JPH0464784A - Liquid pressure control valve device - Google Patents

Abstract

PURPOSE:To prevent nonconformity by vibration of a valve body by forming a constitution that an axial motion position of the valve body is regulated by a liquid pressure applied on one side of the valve body and a drive force from a plunger applied on the other side. CONSTITUTION:An electromagnetic pilot valve 40 is composed of a sleeve 41, an orifice 42 and a needle valve body 43, and a solenoid means 44, and a pilot chamber R0 is formed between it and a valve hole 41 to be connected with a pilot passage 19. The needle valve body 43 controls a flow of actuating oil flowing to a low pressure chamber R1 by axial motion to control a pilot pressure in the pilot chamber R0, and it is pushed left on the back side by a rod 44b of the solenoid means 44. A middle chamber R2 is formed on the back side, and the middle chamber R2 is connected with the low pressure chamber R1 through a connection hole 41b provided at the sleeve 41 and a throttle O2. The solenoid means 44 is composed of a magnetic body core 44a and a rod 44b, a plunger 44c, an electromagnetic coil 44d, a flange 44e, etc.

Description

[Detailed description of the invention] [Industrial application field]

The present invention relates to a valve device used in various hydraulic circuits, and in particular, it is provided with a supply path, a load path, a discharge path, and a pilot path. a pilot pressure control valve for controlling the pressure in the load path by controlling communication with the pilot; The present invention relates to a hydraulic control valve device including an electromagnetic pilot valve that controls pilot pressure applied to a passageway.

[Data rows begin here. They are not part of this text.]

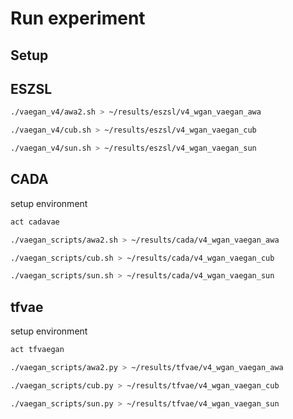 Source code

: 

# Run experiment

## Setup

## ESZSL


```bash
./vaegan_v4/awa2.sh > ~/results/eszsl/v4_wgan_vaegan_awa

./vaegan_v4/cub.sh > ~/results/eszsl/v4_wgan_vaegan_cub

./vaegan_v4/sun.sh > ~/results/eszsl/v4_wgan_vaegan_sun
```

## CADA

setup environment
```bash
act cadavae
```

```bash
./vaegan_scripts/awa2.sh > ~/results/cada/v4_wgan_vaegan_awa

./vaegan_scripts/cub.sh > ~/results/cada/v4_wgan_vaegan_cub

./vaegan_scripts/sun.sh > ~/results/cada/v4_wgan_vaegan_sun
```

## tfvae

setup environment
```bash
act tfvaegan
```


```bash
./vaegan_scripts/awa2.py > ~/results/tfvae/v4_wgan_vaegan_awa

./vaegan_scripts/cub.py > ~/results/tfvae/v4_wgan_vaegan_cub

./vaegan_scripts/sun.py > ~/results/tfvae/v4_wgan_vaegan_sun
```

BACKGROUND OF THE INVENTION Conventionally, in this type of hydraulic control valve device, nothing is interposed in the outflow path of the electromagnetic pilot valve. (For example, see Utility Application No. 1-214600, etc.) For this reason, if the pyro-nod pressure is controlled to reduce with an electromagnetic pilot valve and the load path of the pressure control valve is connected to the discharge path, the discharge will be discharged from the load path. The liquid discharged into the solenoid pilot valve interferes with the liquid discharged through the outflow passage of the solenoid pilot valve, and the pressure fluctuation caused by this interference is directly transmitted to the valve body of the solenoid pilot valve. This may cause vibrations and produce abnormal noise, and may also have an adverse effect on the pressure reduction control of the pilot pressure by the electromagnetic pilot valve, impairing the responsiveness of the pressure control valve. The present invention has been made to address the above-mentioned problems, and aims to prevent the pressure fluctuations caused by the interference of the liquid mentioned above from being directly transmitted to the valve body of an electromagnetic pilot valve, thereby preventing problems caused by vibration of the valve body. It is an object.

[Means to solve the problem]

In order to achieve the above object, in the present invention, the electromagnetic pilot valve has a pilot chamber formed downstream of the orifice and communicating with the pilot passage, and a pilot chamber communicating with the outflow passage through a communication passage. A valve element that controls the flow rate of liquid flowing into the low pressure chamber by axial movement and forms an intermediate chamber that communicates with the low pressure chamber through a flow passage at the back, and a port that pushes the valve element in the axial direction from the back. a magnetic core having a rod operating hole in the center through which the rod passes; a plunger that faces an end face of the magnetic core and drives the valve body in the axial direction via the rod; the magnetic core and the plunger; a solenoid device including an electromagnetic coil that applies an attractive magnetic field between them, and a connection path that connects the working chamber of the plunger to the intermediate chamber through the magnetic core, and an outlet side of the communication path and the flow path. A diaphragm was provided on each outlet side.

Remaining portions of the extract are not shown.